Industrial Automation Software Market Analysis: Insights and Forecasts for 2029

Meticulous Research® has published a report titled “Industrial Automation Software Market by Product (SCADA, DCS, MES, HMI, PLC, IT and Software Environment Integration Solutions, Production Process Test Systems), Deployment Type, End User, and Geography – Forecast to 2029.” The global industrial automation software market is projected to grow at a CAGR of 7.4%, reaching $59.5 billion by 2029.

Key factors driving this growth include the rising demand for qualitative and reliable manufacturing, the need for mass production at lower operational costs, and the emergence of Industry 4.0 and enabling technologies. Emerging automation-driven industries in developing countries offer significant opportunities for market players.

The market is segmented by product, deployment type, end user, and geography. Notably, the supervisory control and data acquisition (SCADA) segment is expected to dominate the market in 2022, as SCADA systems are essential for monitoring and optimizing automation processes. The human machine interface (HMI) segment, however, is anticipated to experience the highest CAGR during the forecast period.

In terms of deployment, the on-premise segment is expected to hold the largest market share in 2022 due to industries’ preference for enhanced security control. Yet, cloud-based solutions are predicted to grow at a higher CAGR.
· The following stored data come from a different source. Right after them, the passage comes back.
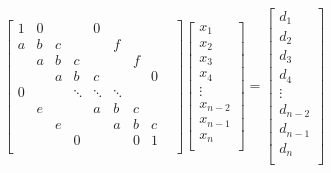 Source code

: \documentclass[12pt]{article}
\begin{document}
\[
\begin{bmatrix}
1 & 0 &   &   & 0 &   &    &\\
a & b & c &   &   & f &    &\\
  & a & b & c &   &   & f  &\\
  &   & a & b & c &   &    & 0\\
0 &   &   & \ddots & \ddots & \ddots &  &  \\
  & e &   &   & a & b & c &   &\\
  &   & e &   &   & a & b & c \\
  &   &   & 0 &   &   & 0 & 1 \\
\end{bmatrix}
\begin{bmatrix}
x_1 \\
x_2 \\
x_3 \\
x_4 \\
\vdots \\
x_{n-2} \\
x_{n-1} \\
x_n \\
\end{bmatrix}
=
\begin{bmatrix}
d_1 \\
d_2 \\
d_3 \\
d_4 \\
\vdots \\
d_{n-2} \\
d_{n-1} \\
d_n \\
\end{bmatrix}
\]



\end{document}
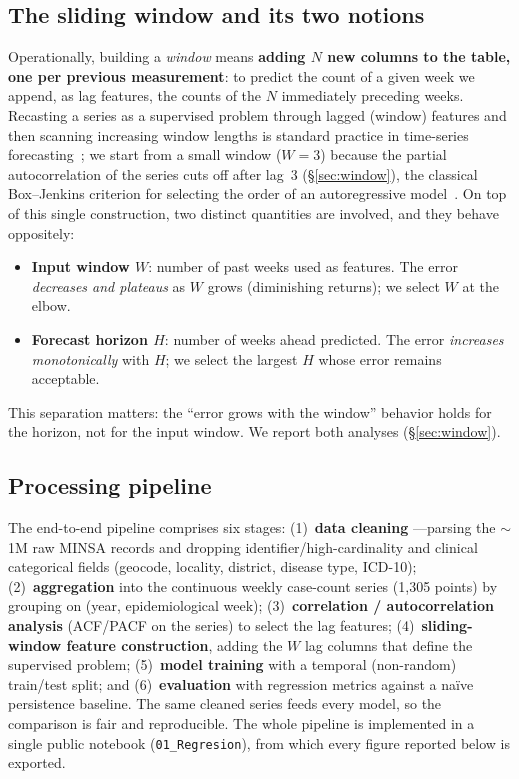 \documentclass[runningheads]{llncs}
\begin{document}
\subsection{The sliding window and its two notions}
Operationally, building a \emph{window} means \textbf{adding $N$ new columns to the
table, one per previous measurement}: to predict the count of a given week we append, as
lag features, the counts of the $N$ immediately preceding weeks. Recasting a series as a
supervised problem through lagged (window) features and then scanning increasing window
lengths is standard practice in time-series forecasting~\cite{hyndmanFPP,boxjenkins}; we
start from a small window ($W=3$) because the partial autocorrelation of the series cuts
off after lag~3 (\S\ref{sec:window}), the classical Box--Jenkins criterion for selecting
the order of an autoregressive model~\cite{boxjenkins}. On top of this single
construction, two distinct quantities are involved, and they behave oppositely:
\begin{itemize}\itemsep1pt
  \item \textbf{Input window $W$}: number of past weeks used as features. The error
  \emph{decreases and plateaus} as $W$ grows (diminishing returns); we select $W$ at the
  elbow.
  \item \textbf{Forecast horizon $H$}: number of weeks ahead predicted. The error
  \emph{increases monotonically} with $H$; we select the largest $H$ whose error remains
  acceptable.
\end{itemize}
This separation matters: the ``error grows with the window'' behavior holds for the
horizon, not for the input window. We report both analyses (\S\ref{sec:window}).

\subsection{Processing pipeline}
The end-to-end pipeline comprises six stages: (1)~\textbf{data cleaning} ---parsing the
$\sim$1M raw MINSA records and dropping identifier/high-cardinality and clinical categorical
fields (geocode, locality, district, disease type, ICD-10); (2)~\textbf{aggregation} into
the continuous weekly case-count series (1{,}305 points) by grouping on (year,
epidemiological week); (3)~\textbf{correlation / autocorrelation analysis} (ACF/PACF on the
series) to select the lag features; (4)~\textbf{sliding-window feature construction}, adding
the $W$ lag columns that define the supervised problem; (5)~\textbf{model training} with a
temporal (non-random) train/test split; and (6)~\textbf{evaluation} with regression metrics
against a na\"ive persistence baseline. The same cleaned series feeds every model, so the
comparison is fair and reproducible. The whole pipeline is implemented in a single public
notebook (\texttt{01\_Regresion}), from which every figure reported below is exported.
\end{document}
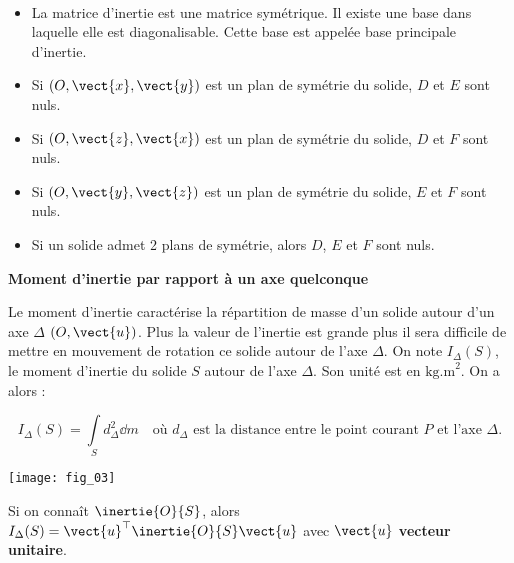 \begin{prop}~\\

\begin{itemize}[label=,font=\color{ocre}] 
\item La matrice d'inertie est une matrice symétrique. Il existe une base dans laquelle elle est diagonalisable. Cette base est appelée base principale d'inertie. 
\item Si $\left(O,\vect{x},\vect{y} \right)$ est un plan de symétrie du solide, $D$ et $E$ sont nuls.
\item Si $\left(O,\vect{z},\vect{x} \right)$ est un plan de symétrie du solide, $D$ et $F$ sont nuls.
\item Si $\left(O,\vect{y},\vect{z} \right)$ est un plan de symétrie du solide, $E$ et $F$ sont nuls.
\item Si un solide admet 2 plans de symétrie, alors $D$, $E$ et $F$ sont nuls. 
\end{itemize}

\end{prop}

\begin{defi}\textbf{Moment d'inertie par rapport à un axe quelconque}~\\

\noindent\begin{minipage}[c]{.65\linewidth}
Le moment d’inertie caractérise la répartition de masse d’un solide autour d’un axe $\Delta$ $\left(O,\vect{u}\right)$. Plus la valeur
de l’inertie est grande plus il sera difficile de mettre en mouvement de rotation ce solide autour de
l’axe $\Delta$. 
On note $I_{\Delta}(S)$, le moment d’inertie du solide $S$ autour de l’axe $\Delta$. Son unité est en $\text{kg.m}^2$. On a alors :

$$I_{\Delta}(S)=\int\limits_{S} d_{\Delta}^2 \dd m \quad \text{où } d_{\Delta} \text{ est la distance entre le point courant } P \text{ et l’axe }\Delta.$$
\end{minipage}\hfill
\begin{minipage}[c]{.3\linewidth}
\begin{center}
\texttt{[image: fig\_03]}
\end{center}
\end{minipage}

\begin{rem}
Si on connaît $\inertie{O}{S}$, alors $I_{\Delta}(S)=\vect{u}^\top\inertie{O}{S}\vect{u}$ avec $\vect{u}$ \textbf{vecteur unitaire}.
\end{rem}
\end{defi}

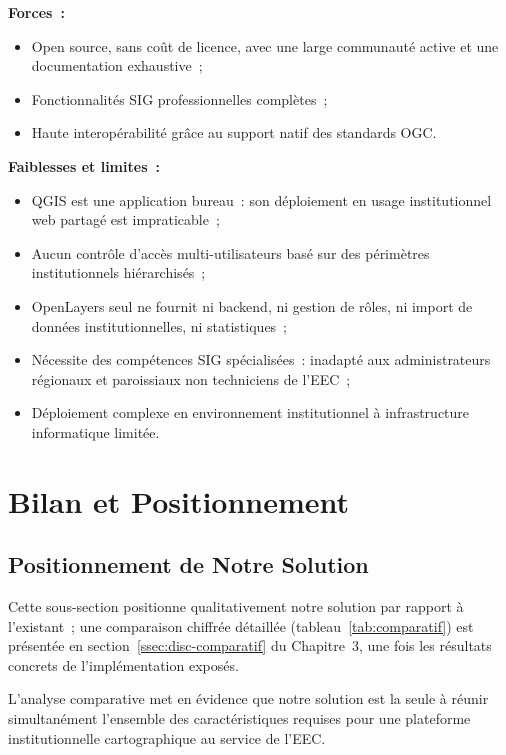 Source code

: \documentclass[12pt, a4paper]{report}
\begin{document}
\noindent\textbf{Forces~:}
\begin{itemize}[itemsep=2pt, topsep=4pt, leftmargin=1.5cm]
  \item Open source, sans coût de licence, avec une large communauté active et
    une documentation exhaustive~;
  \item Fonctionnalités SIG professionnelles complètes~;
  \item Haute interopérabilité grâce au support natif des standards OGC.
\end{itemize}

\noindent\textbf{Faiblesses et limites~:}
\begin{itemize}[itemsep=2pt, topsep=4pt, leftmargin=1.5cm]
  \item QGIS est une application bureau~: son déploiement en usage institutionnel
    web partagé est impraticable~;
  \item Aucun contrôle d'accès multi-utilisateurs basé sur des périmètres
    institutionnels hiérarchisés~;
  \item OpenLayers seul ne fournit ni backend, ni gestion de rôles, ni import de
    données institutionnelles, ni statistiques~;
  \item Nécessite des compétences SIG spécialisées~: inadapté aux administrateurs
    régionaux et paroissiaux non techniciens de l'EEC~;
  \item Déploiement complexe en environnement institutionnel à infrastructure
    informatique limitée.
\end{itemize}

\section{Bilan et Positionnement}
\label{sec:bilan}

\subsection{Positionnement de Notre Solution}

Cette sous-section positionne qualitativement notre solution par rapport à
l'existant~; une comparaison chiffrée détaillée (tableau~\ref{tab:comparatif})
est présentée en section~\ref{ssec:disc-comparatif} du Chapitre~3, une fois les
résultats concrets de l'implémentation exposés.

L'analyse comparative met en évidence que notre solution est la seule à réunir
simultanément l'ensemble des caractéristiques requises pour une plateforme
institutionnelle cartographique au service de l'EEC.
\end{document}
Among end users, the oil & gas sector is projected to account for the largest share in 2022, driven by the need for automation in critical areas like drilling and pipeline monitoring. The chemicals & materials segment is also expected to grow rapidly, thanks to increased adoption of IoT and automation solutions that enhance efficiency and reduce costs.

Regionally, Asia-Pacific is forecasted to dominate the industrial automation software market in 2022, supported by government initiatives and investments in digitization.

Key players in the market include Emerson Electric, ABB, Siemens, and Honeywell.